Nel frattempo, se i rendimenti dei Treasury a lunga scadenza continuano a salire e anche il volume del debito continua a salire, in assenza di domanda estera, gli investitori nazionali dovranno ridurre l’offerta. Parte di questa cifra potrebbe provenire dalla liquidità, poiché la curva si irripidirà e gli investitori riceveranno un premio rispetto alla duration. Tuttavia, c’è il rischio di “crowding out”, che peserà anche su altre asset class.
Guardando avanti
C’è stato molto da digerire in questa ultima settimana e nei prossimi giorni ci sarà senza dubbio altro su cui continuare a riflettere.
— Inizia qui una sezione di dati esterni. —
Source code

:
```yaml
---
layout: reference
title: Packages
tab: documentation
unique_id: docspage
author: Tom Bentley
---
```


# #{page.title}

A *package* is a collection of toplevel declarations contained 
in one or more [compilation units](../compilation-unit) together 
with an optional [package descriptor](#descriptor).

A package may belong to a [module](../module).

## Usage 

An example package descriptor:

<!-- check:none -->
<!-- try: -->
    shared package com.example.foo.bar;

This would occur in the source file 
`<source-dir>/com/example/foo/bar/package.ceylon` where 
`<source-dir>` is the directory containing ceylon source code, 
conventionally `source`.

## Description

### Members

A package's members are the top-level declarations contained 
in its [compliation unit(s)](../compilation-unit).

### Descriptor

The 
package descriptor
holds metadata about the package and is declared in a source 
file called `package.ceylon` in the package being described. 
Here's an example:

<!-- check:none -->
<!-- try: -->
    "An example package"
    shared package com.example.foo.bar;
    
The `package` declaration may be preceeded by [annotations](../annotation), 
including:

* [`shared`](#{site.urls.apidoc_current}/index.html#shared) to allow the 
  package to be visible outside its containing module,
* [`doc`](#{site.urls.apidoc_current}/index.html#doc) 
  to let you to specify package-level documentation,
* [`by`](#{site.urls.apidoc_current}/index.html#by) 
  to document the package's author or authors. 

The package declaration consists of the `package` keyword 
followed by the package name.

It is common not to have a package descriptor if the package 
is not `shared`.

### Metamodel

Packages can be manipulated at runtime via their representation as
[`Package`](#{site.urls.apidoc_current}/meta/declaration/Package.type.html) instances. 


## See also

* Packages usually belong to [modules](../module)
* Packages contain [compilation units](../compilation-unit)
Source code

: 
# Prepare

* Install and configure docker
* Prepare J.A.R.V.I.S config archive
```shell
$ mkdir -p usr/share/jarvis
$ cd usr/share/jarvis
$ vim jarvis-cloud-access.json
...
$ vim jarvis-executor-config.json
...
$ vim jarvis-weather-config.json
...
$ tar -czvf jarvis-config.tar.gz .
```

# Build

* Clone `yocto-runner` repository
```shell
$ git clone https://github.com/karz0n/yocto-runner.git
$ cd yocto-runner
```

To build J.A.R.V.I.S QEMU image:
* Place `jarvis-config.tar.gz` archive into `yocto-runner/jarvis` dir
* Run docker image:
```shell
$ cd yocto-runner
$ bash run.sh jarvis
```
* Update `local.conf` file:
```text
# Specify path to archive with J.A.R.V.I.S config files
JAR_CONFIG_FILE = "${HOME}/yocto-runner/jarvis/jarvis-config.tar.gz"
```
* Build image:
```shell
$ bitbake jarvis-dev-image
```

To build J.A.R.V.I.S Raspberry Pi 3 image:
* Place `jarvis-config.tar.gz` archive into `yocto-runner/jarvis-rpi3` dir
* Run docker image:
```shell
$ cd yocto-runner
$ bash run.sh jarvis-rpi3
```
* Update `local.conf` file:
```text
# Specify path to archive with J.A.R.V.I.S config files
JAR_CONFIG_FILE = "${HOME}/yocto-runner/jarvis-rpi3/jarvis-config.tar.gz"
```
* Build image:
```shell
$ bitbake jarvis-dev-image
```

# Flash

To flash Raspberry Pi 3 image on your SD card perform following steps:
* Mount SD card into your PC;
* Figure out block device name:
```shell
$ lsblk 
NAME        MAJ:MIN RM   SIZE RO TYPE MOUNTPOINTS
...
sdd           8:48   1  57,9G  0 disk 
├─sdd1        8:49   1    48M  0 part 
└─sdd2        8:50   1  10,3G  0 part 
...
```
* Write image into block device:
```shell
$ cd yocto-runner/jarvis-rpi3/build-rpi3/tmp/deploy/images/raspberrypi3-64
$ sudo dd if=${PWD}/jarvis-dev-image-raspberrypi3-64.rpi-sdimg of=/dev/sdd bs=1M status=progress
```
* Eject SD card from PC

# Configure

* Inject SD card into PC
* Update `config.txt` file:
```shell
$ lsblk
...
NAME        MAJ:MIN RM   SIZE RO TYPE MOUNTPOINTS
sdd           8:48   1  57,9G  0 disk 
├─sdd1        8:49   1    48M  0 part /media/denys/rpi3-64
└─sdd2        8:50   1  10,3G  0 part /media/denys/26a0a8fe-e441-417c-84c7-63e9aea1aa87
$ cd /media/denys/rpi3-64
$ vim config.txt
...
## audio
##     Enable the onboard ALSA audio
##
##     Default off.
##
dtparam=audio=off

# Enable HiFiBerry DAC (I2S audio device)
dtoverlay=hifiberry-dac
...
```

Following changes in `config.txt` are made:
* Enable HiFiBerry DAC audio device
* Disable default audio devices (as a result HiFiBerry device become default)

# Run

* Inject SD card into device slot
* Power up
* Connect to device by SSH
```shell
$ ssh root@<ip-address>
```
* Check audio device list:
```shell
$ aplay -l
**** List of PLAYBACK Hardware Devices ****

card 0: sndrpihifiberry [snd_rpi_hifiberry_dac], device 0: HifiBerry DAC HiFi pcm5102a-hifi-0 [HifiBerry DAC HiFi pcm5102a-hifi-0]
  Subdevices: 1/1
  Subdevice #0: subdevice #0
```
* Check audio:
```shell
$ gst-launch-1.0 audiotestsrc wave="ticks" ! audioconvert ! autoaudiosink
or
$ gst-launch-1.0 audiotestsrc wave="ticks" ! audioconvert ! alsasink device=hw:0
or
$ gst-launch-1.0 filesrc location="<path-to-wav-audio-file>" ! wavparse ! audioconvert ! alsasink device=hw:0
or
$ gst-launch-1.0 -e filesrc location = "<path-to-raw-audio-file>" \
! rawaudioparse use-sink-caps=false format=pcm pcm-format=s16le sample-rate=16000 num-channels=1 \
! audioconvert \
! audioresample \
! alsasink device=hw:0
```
La prossima settimana ci sarà l’IPC statunitense, anche se nel breve termine si ha la sensazione che le ricadute delle elezioni statunitensi possano continuare a dominare i cambiamenti nell’asset allocation e fungere da catalizzatore che traina i mercati.
In generale, siamo propensi a vendere i rally più importanti o a comprare in caso di debolezza sostanziale, se ciò dovesse accadere in molti dei mercati che seguiamo. A parte questo, manteniamo una visione che favorisce un certo irripidimento ribassista della curva negli Stati Uniti, un irripidimento rialzista nell’Eurozona e siamo short sui tassi giapponesi.
Continuiamo a privilegiare il dollaro rispetto all’euro e alla sterlina e rimaniamo costruttivi a medio termine anche sullo yen rispetto all’euro. Per quanto riguarda gli spread creditizi, siamo ancora long, ma stiamo riducendo l’esposizione in caso di solidità. Altrove, ci sono opportunità nell’ambito dei mercati emergenti, ma dobbiamo investire con una certa cautela.
In ogni caso, questa sarà ricordata come la settimana in cui Trump ha sovrastato la sua opposizione. La democrazia americana è viva e vegeta. Se i democratici riusciranno a imparare la lezione dalla sconfitta, saranno competitivi la prossima volta che il paese andrà alle urne. Detto questo, ci si chiede quanto saranno diversi il paese e il mondo da qui al 2028.